▸ Directions
Find the line with "<p>Learn why cloud" in the records below. Copy it and every line after it, up to and including the line with "<h2>5. Interoperability and".

▸ Task inputs

★ ★ ★

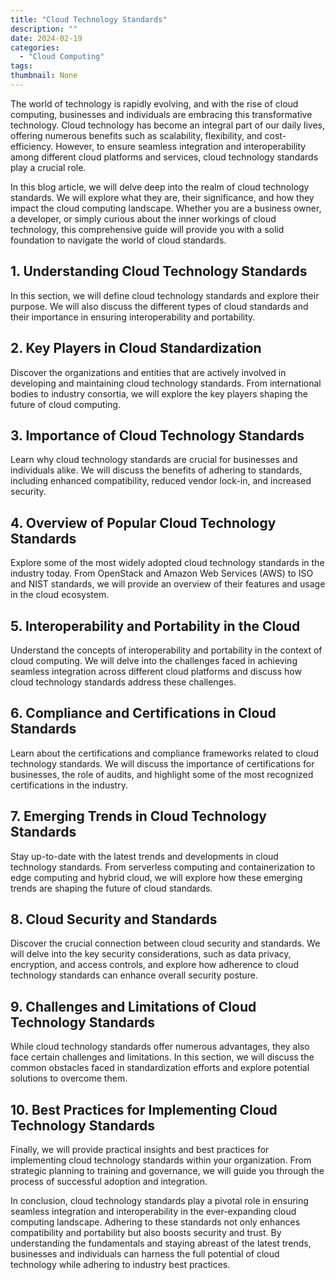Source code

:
 ```yaml
---
title: "Cloud Technology Standards"
description: ""
date: 2024-02-19
categories:
  - "Cloud Computing"
tags:
thumbnail: None
---
```


<p>The world of technology is rapidly evolving, and with the rise of cloud computing, businesses and individuals are embracing this transformative technology. Cloud technology has become an integral part of our daily lives, offering numerous benefits such as scalability, flexibility, and cost-efficiency. However, to ensure seamless integration and interoperability among different cloud platforms and services, cloud technology standards play a crucial role.</p>

<p>In this blog article, we will delve deep into the realm of cloud technology standards. We will explore what they are, their significance, and how they impact the cloud computing landscape. Whether you are a business owner, a developer, or simply curious about the inner workings of cloud technology, this comprehensive guide will provide you with a solid foundation to navigate the world of cloud standards.</p>

<h2>1. Understanding Cloud Technology Standards</h2>
<p>In this section, we will define cloud technology standards and explore their purpose. We will also discuss the different types of cloud standards and their importance in ensuring interoperability and portability.</p>

<h2>2. Key Players in Cloud Standardization</h2>
<p>Discover the organizations and entities that are actively involved in developing and maintaining cloud technology standards. From international bodies to industry consortia, we will explore the key players shaping the future of cloud computing.</p>

<h2>3. Importance of Cloud Technology Standards</h2>
<p>Learn why cloud technology standards are crucial for businesses and individuals alike. We will discuss the benefits of adhering to standards, including enhanced compatibility, reduced vendor lock-in, and increased security.</p>

<h2>4. Overview of Popular Cloud Technology Standards</h2>
<p>Explore some of the most widely adopted cloud technology standards in the industry today. From OpenStack and Amazon Web Services (AWS) to ISO and NIST standards, we will provide an overview of their features and usage in the cloud ecosystem.</p>

<h2>5. Interoperability and Portability in the Cloud</h2>
<p>Understand the concepts of interoperability and portability in the context of cloud computing. We will delve into the challenges faced in achieving seamless integration across different cloud platforms and discuss how cloud technology standards address these challenges.</p>

<h2>6. Compliance and Certifications in Cloud Standards</h2>
<p>Learn about the certifications and compliance frameworks related to cloud technology standards. We will discuss the importance of certifications for businesses, the role of audits, and highlight some of the most recognized certifications in the industry.</p>

<h2>7. Emerging Trends in Cloud Technology Standards</h2>
<p>Stay up-to-date with the latest trends and developments in cloud technology standards. From serverless computing and containerization to edge computing and hybrid cloud, we will explore how these emerging trends are shaping the future of cloud standards.</p>

<h2>8. Cloud Security and Standards</h2>
<p>Discover the crucial connection between cloud security and standards. We will delve into the key security considerations, such as data privacy, encryption, and access controls, and explore how adherence to cloud technology standards can enhance overall security posture.</p>

<h2>9. Challenges and Limitations of Cloud Technology Standards</h2>
<p>While cloud technology standards offer numerous advantages, they also face certain challenges and limitations. In this section, we will discuss the common obstacles faced in standardization efforts and explore potential solutions to overcome them.</p>

<h2>10. Best Practices for Implementing Cloud Technology Standards</h2>
<p>Finally, we will provide practical insights and best practices for implementing cloud technology standards within your organization. From strategic planning to training and governance, we will guide you through the process of successful adoption and integration.</p>

<p>In conclusion, cloud technology standards play a pivotal role in ensuring seamless integration and interoperability in the ever-expanding cloud computing landscape. Adhering to these standards not only enhances compatibility and portability but also boosts security and trust. By understanding the fundamentals and staying abreast of the latest trends, businesses and individuals can harness the full potential of cloud technology while adhering to industry best practices.</p>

★ ★ ★

▸ Answer to this problem
<p>Learn why cloud technology standards are crucial for businesses and individuals alike. We will discuss the benefits of adhering to standards, including enhanced compatibility, reduced vendor lock-in, and increased security.</p>

<h2>4. Overview of Popular Cloud Technology Standards</h2>
<p>Explore some of the most widely adopted cloud technology standards in the industry today. From OpenStack and Amazon Web Services (AWS) to ISO and NIST standards, we will provide an overview of their features and usage in the cloud ecosystem.</p>

<h2>5. Interoperability and Portability in the Cloud</h2>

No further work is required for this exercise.